Epidural Anesthesia

Relieving Pain During Labor and Delivery

 

What is Epidural Anesthesia?

Epidural is a kind of anesthetic (medication to block pain). It is commonly used during labor and delivery because it numbs your lower body while allowing you to remain awake. During an epidural, anesthetic is injected into the area around your lower spine. Within minutes, your body becomes partly numb from about the waist down. You may lose muscle control in your legs, but you can usually still push during contractions. Little, if any, of the anesthetic reaches your baby. An epidural can be used for both vaginal delivery and cesarean (C-section) delivery. An anesthesiologist (a medical doctor) or a nurse anesthetist (CRNA) starts the epidural and monitors you throughout your labor and delivery. He or she will talk with you about the anesthetic and what to expect.

During Labor and Delivery

An epidural is usually not started until you're in active labor. You'll be asked to sit on the edge of the bed or lie on your side. First a small area around your lower spine is numbed with a local anesthetic. The anesthesiologist or nurse anesthetist then inserts a needle into the epidural space. A tiny plastic tube (catheter) is threaded through the needle. The needle is removed, and the anesthetic is delivered through the catheter. Sometimes a pump is attached to the catheter. The pump gives you a constant level of anesthetic throughout labor and delivery. During this time, your blood pressure and heart rate and your baby's heart rate are also closely watched.

If you have a cesarean (surgical) delivery, the same catheter can be used to give you anesthetic during surgery. This anesthetic is usually stronger. Pain medication can also be given through the catheter after delivery.

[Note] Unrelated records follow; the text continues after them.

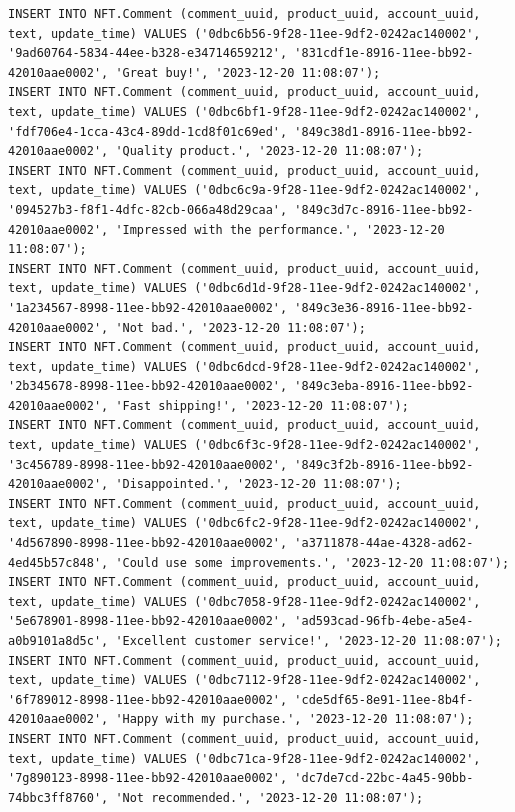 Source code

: \documentclass[a4paper, 12pt]{article}
\begin{document}
\begin{lstlisting}
INSERT INTO NFT.Comment (comment_uuid, product_uuid, account_uuid, text, update_time) VALUES ('0dbc6b56-9f28-11ee-9df2-0242ac140002', '9ad60764-5834-44ee-b328-e34714659212', '831cdf1e-8916-11ee-bb92-42010aae0002', 'Great buy!', '2023-12-20 11:08:07');
INSERT INTO NFT.Comment (comment_uuid, product_uuid, account_uuid, text, update_time) VALUES ('0dbc6bf1-9f28-11ee-9df2-0242ac140002', 'fdf706e4-1cca-43c4-89dd-1cd8f01c69ed', '849c38d1-8916-11ee-bb92-42010aae0002', 'Quality product.', '2023-12-20 11:08:07');
INSERT INTO NFT.Comment (comment_uuid, product_uuid, account_uuid, text, update_time) VALUES ('0dbc6c9a-9f28-11ee-9df2-0242ac140002', '094527b3-f8f1-4dfc-82cb-066a48d29caa', '849c3d7c-8916-11ee-bb92-42010aae0002', 'Impressed with the performance.', '2023-12-20 11:08:07');
INSERT INTO NFT.Comment (comment_uuid, product_uuid, account_uuid, text, update_time) VALUES ('0dbc6d1d-9f28-11ee-9df2-0242ac140002', '1a234567-8998-11ee-bb92-42010aae0002', '849c3e36-8916-11ee-bb92-42010aae0002', 'Not bad.', '2023-12-20 11:08:07');
INSERT INTO NFT.Comment (comment_uuid, product_uuid, account_uuid, text, update_time) VALUES ('0dbc6dcd-9f28-11ee-9df2-0242ac140002', '2b345678-8998-11ee-bb92-42010aae0002', '849c3eba-8916-11ee-bb92-42010aae0002', 'Fast shipping!', '2023-12-20 11:08:07');
INSERT INTO NFT.Comment (comment_uuid, product_uuid, account_uuid, text, update_time) VALUES ('0dbc6f3c-9f28-11ee-9df2-0242ac140002', '3c456789-8998-11ee-bb92-42010aae0002', '849c3f2b-8916-11ee-bb92-42010aae0002', 'Disappointed.', '2023-12-20 11:08:07');
INSERT INTO NFT.Comment (comment_uuid, product_uuid, account_uuid, text, update_time) VALUES ('0dbc6fc2-9f28-11ee-9df2-0242ac140002', '4d567890-8998-11ee-bb92-42010aae0002', 'a3711878-44ae-4328-ad62-4ed45b57c848', 'Could use some improvements.', '2023-12-20 11:08:07');
INSERT INTO NFT.Comment (comment_uuid, product_uuid, account_uuid, text, update_time) VALUES ('0dbc7058-9f28-11ee-9df2-0242ac140002', '5e678901-8998-11ee-bb92-42010aae0002', 'ad593cad-96fb-4ebe-a5e4-a0b9101a8d5c', 'Excellent customer service!', '2023-12-20 11:08:07');
INSERT INTO NFT.Comment (comment_uuid, product_uuid, account_uuid, text, update_time) VALUES ('0dbc7112-9f28-11ee-9df2-0242ac140002', '6f789012-8998-11ee-bb92-42010aae0002', 'cde5df65-8e91-11ee-8b4f-42010aae0002', 'Happy with my purchase.', '2023-12-20 11:08:07');
INSERT INTO NFT.Comment (comment_uuid, product_uuid, account_uuid, text, update_time) VALUES ('0dbc71ca-9f28-11ee-9df2-0242ac140002', '7g890123-8998-11ee-bb92-42010aae0002', 'dc7de7cd-22bc-4a45-90bb-74bbc3ff8760', 'Not recommended.', '2023-12-20 11:08:07');

\end{lstlisting}
\end{document}
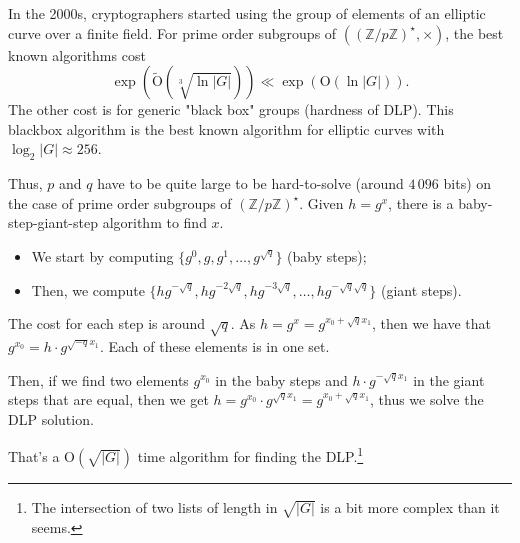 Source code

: \documentclass[./main]{subfiles}
\begin{document}
  In the 2000s, cryptographers started using the group of elements of an elliptic curve over a finite field.
  For prime order subgroups of $((\mathds{Z} / p \mathds{Z})^\star, \times )$, the best known algorithms cost 
  \[
    \exp(\tilde{\mathrm{O}}(\sqrt[3]{\ln |G|} )) \ll \exp(\mathrm{O}(\ln |G|))
  .\]
  The other cost is for generic "black box" groups (hardness of DLP).
  This blackbox algorithm is the best known algorithm for elliptic curves with $\log_2 |G| \approx 256$.

  Thus, $p$ and $q$ have to be quite large to be hard-to-solve (around $4\,096$ bits) on the case of prime order subgroups of $(\mathds{Z} / p \mathds{Z})^\star$.
  Given $h = g^x$, there is a baby-step-giant-step algorithm to find $x$.
  \begin{itemize}
    \item We start by computing $\{g^0, g, g^1, \ldots, g^{\sqrt{q}}\} $ (baby steps);
    \item Then, we compute $\{h g^{-\sqrt{q}},  hg^{-2\sqrt{q}}, hg^{-3\sqrt{q}}, \ldots, hg^{-\sqrt{q} \sqrt{q} }\} $ (giant steps).
  \end{itemize}
  The cost for each step is around $\sqrt{q}$.
  As $h = g^x = g^{x_0 + \sqrt{q} x_1}$, then we have that $g^{x_0} = h \cdot g^{\sqrt{-q} x_1}$.
  Each of these elements is in one set.

  Then, if we find two elements $g^{x_0}$ in the baby steps and $h \cdot g^{-\sqrt{q} x_1}$ in the giant steps that are equal, then we get $h = g^{x_0} \cdot g^{\sqrt{q} x_1} = g^{x_0 + \sqrt{q} x_1}$, thus we solve the DLP solution.

  That's a $\mathrm{O}(\sqrt{|G|})$ time algorithm for finding the DLP.\footnote{The intersection of two lists of length in $\sqrt{|G|}$ is a bit more complex than it seems.}
\end{document}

Risks and Possible Complications

Your anesthesiologist or nurse anesthetist will discuss the risks and possible complications of epidural with you. These include:

  • A sudden drop in blood pressure, which may slow the baby's heartbeat for a short time
  • Severe headache
  • Very rarely, dizziness, seizures, breathing problems, allergic reaction to the anesthetic, nerve damage, or paralysis

    After Delivery

    The epidural catheter is removed shortly after delivery, unless you need more pain medication after a C-section. You'll need to rest in bed until the anesthetic has worn off and you have normal feeling in your legs again. This usually takes 2-4 hours. Until you have fully regained use of your muscles, you may need a urinary catheter in your bladder.

How Pain is Blocked

The spinal cord is the main pathway for pain signals. These signals travel from nerves in your body through the spinal cord to your brain. The brain then registers them as pain. Anesthetic blocks the signals in the spinal cord before they reach the brain. That way you don't feel pain.

Numbing Your Lower Body

An epidural blocks the nerves that enter your lower spine. Anesthetic is injected into the space between the bones in the spinal column (vertebrae) and the covering around the spinal cord. This is called the epidural space. The anesthetic partly numbs your body from about the waist down into your legs. You stay awake, and you still have feeling in your upper body.

Going Home

You'll likely be ready to home 24-48 hours after delivery. If you had a C-section, you may stay in the hospital longer. You may feel some pain around the injection site for a few days. In rare cases, this lasts a month or more. If you have a headache or numbness in your legs, call your health care provider. As you recover from delivery, you can look forward to bonding with your new baby.

 




Disclaimer: The articles and information, while with the best effort to be accurate and up-to-date, may not be. Also, every physician and medical professional holds their own views on certain diagnosis and advice. There truly are no textbook cases. It is always best to consult with your personal physician regarding medical/health related problems. The information is to be used as a general resource and not as a substitute for trained medical advice and/or treatment.